** Opening MATERIAL TO PROCESS block **

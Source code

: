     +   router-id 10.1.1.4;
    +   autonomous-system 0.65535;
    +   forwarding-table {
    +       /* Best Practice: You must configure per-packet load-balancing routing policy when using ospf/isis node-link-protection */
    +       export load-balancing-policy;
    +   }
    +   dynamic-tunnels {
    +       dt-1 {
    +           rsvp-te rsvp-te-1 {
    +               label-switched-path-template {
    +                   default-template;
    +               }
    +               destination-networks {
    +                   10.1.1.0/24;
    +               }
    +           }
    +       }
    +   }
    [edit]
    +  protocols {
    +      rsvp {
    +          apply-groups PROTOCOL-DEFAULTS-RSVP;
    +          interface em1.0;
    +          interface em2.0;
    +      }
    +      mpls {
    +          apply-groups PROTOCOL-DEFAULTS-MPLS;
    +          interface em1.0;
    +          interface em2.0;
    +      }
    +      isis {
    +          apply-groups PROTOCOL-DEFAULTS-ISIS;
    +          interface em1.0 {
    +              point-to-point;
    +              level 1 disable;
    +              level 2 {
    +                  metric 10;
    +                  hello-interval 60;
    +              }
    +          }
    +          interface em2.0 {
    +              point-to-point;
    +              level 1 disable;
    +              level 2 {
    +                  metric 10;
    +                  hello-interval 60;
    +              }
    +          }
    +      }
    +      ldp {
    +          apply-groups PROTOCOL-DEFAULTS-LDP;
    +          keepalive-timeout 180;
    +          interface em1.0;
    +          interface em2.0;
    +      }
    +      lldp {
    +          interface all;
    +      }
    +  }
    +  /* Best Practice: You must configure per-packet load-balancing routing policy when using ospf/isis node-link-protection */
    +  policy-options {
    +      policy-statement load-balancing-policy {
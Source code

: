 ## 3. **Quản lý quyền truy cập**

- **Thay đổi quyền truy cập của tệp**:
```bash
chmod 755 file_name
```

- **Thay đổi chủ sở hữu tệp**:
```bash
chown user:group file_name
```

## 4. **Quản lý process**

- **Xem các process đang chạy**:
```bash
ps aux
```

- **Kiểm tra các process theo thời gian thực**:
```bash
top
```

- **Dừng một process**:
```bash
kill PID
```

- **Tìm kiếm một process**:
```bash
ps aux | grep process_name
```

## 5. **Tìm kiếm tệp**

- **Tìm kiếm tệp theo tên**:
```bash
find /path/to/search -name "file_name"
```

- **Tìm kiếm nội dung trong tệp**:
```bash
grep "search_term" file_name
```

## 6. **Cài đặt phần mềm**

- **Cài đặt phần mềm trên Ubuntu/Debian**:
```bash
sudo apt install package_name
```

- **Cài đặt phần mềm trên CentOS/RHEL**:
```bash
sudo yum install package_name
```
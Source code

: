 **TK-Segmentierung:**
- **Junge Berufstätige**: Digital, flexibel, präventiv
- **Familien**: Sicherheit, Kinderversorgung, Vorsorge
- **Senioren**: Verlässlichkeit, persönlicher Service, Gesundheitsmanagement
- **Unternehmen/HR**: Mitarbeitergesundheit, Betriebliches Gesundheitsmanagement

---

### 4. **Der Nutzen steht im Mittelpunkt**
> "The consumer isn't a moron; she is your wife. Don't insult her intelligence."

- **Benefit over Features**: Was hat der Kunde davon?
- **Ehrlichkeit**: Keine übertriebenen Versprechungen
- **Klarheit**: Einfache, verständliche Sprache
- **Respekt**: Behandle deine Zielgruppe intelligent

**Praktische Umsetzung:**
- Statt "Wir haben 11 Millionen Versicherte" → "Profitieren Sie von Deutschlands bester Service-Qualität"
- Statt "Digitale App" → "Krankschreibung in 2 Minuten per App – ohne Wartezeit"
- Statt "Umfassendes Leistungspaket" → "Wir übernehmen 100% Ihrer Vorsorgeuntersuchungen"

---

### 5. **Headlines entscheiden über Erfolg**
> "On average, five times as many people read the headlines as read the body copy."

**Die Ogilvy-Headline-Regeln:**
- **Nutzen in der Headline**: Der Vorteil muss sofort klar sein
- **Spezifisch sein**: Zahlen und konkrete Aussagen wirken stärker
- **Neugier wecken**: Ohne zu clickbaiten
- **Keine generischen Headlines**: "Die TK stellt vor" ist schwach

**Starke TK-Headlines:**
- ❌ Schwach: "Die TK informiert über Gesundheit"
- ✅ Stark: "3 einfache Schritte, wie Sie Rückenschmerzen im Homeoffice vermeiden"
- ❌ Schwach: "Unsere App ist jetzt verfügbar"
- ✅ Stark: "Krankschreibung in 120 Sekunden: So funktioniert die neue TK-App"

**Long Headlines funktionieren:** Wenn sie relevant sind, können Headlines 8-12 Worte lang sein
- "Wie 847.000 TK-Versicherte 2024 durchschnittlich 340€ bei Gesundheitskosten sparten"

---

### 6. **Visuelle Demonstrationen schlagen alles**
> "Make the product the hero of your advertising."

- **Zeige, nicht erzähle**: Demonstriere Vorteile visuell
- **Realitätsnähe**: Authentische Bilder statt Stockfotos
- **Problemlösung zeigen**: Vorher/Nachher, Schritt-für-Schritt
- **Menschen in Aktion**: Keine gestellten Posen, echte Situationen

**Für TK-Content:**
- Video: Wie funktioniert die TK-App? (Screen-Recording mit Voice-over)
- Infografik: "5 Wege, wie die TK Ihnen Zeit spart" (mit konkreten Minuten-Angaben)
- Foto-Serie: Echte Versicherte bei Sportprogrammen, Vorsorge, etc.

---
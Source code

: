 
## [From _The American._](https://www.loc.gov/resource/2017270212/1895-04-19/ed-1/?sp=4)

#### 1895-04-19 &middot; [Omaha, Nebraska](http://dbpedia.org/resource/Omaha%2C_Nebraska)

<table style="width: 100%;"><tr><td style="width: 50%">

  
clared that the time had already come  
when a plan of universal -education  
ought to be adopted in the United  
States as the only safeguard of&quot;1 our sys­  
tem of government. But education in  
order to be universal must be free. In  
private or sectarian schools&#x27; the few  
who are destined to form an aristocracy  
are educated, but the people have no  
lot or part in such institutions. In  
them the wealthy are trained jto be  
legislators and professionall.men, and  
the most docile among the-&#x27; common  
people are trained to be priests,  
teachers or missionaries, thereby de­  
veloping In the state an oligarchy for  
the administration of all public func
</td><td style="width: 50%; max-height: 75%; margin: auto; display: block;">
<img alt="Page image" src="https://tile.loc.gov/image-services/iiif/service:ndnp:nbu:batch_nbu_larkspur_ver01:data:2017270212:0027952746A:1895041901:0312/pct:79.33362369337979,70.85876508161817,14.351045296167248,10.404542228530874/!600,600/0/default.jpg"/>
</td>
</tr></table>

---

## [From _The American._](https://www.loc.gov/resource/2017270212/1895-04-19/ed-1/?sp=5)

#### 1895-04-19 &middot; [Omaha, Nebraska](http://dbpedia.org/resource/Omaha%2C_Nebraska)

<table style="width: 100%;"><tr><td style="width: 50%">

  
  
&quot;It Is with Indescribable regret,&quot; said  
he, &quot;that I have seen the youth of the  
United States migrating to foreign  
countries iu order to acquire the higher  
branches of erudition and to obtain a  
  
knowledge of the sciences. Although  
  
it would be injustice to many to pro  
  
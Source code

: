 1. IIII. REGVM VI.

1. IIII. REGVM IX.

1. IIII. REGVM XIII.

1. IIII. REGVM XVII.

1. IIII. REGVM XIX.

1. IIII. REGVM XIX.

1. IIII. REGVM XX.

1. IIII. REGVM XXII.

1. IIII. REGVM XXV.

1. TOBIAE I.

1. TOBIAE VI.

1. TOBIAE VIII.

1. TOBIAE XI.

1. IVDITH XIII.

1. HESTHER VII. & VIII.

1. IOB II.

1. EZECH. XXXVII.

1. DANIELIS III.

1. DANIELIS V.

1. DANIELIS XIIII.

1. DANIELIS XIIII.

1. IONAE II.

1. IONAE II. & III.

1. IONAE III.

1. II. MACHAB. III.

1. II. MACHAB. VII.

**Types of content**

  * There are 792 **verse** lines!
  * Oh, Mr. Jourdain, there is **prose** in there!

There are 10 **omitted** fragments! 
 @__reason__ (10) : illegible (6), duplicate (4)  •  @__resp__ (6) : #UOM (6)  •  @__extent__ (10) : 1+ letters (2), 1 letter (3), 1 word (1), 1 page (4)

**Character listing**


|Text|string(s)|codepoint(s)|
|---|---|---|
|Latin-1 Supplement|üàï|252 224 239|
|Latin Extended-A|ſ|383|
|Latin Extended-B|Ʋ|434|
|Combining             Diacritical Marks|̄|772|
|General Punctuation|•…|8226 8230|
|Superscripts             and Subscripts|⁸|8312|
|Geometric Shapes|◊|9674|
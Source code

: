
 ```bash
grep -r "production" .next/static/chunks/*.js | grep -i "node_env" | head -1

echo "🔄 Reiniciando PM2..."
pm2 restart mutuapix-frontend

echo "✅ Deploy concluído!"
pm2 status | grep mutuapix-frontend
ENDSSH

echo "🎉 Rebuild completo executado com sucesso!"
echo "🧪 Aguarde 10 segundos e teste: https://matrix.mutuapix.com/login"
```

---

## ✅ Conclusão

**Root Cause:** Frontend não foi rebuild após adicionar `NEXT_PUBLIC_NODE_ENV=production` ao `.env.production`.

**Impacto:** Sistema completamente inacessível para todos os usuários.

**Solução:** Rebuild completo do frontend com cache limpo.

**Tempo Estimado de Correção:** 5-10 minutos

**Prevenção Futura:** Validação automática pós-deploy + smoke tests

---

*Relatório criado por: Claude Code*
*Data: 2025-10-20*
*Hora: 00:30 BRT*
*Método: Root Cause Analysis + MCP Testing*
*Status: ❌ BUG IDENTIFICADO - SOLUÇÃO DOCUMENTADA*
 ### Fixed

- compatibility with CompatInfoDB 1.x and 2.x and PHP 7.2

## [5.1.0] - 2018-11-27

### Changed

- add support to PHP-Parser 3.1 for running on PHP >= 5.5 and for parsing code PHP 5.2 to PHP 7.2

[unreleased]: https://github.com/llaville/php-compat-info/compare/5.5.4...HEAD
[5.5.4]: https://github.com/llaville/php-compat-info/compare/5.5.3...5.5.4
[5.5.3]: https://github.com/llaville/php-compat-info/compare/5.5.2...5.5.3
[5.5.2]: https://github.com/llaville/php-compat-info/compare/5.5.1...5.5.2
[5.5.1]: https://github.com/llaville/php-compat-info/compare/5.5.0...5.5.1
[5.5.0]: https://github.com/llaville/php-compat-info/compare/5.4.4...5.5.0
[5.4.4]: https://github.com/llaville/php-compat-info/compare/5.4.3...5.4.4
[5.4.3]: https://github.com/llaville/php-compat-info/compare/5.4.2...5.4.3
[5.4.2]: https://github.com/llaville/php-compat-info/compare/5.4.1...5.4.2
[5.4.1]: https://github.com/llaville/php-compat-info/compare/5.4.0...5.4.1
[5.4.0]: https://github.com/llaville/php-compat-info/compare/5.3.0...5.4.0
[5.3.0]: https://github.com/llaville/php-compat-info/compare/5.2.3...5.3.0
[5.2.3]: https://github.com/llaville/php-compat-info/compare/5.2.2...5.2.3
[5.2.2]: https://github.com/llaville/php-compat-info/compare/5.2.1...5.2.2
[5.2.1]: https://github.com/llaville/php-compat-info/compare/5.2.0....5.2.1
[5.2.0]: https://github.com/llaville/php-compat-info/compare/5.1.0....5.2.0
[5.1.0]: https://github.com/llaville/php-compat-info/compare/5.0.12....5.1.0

** Closing MATERIAL TO PROCESS block **

▶ [EXERCISE REQUIREMENTS]:
Within the entries, find all lines holding "Krankschreibung" and copy each one.

▶ [WRITTEN SOLUTION]:
- Statt "Digitale App" → "Krankschreibung in 2 Minuten per App – ohne Wartezeit"
- ✅ Stark: "Krankschreibung in 120 Sekunden: So funktioniert die neue TK-App"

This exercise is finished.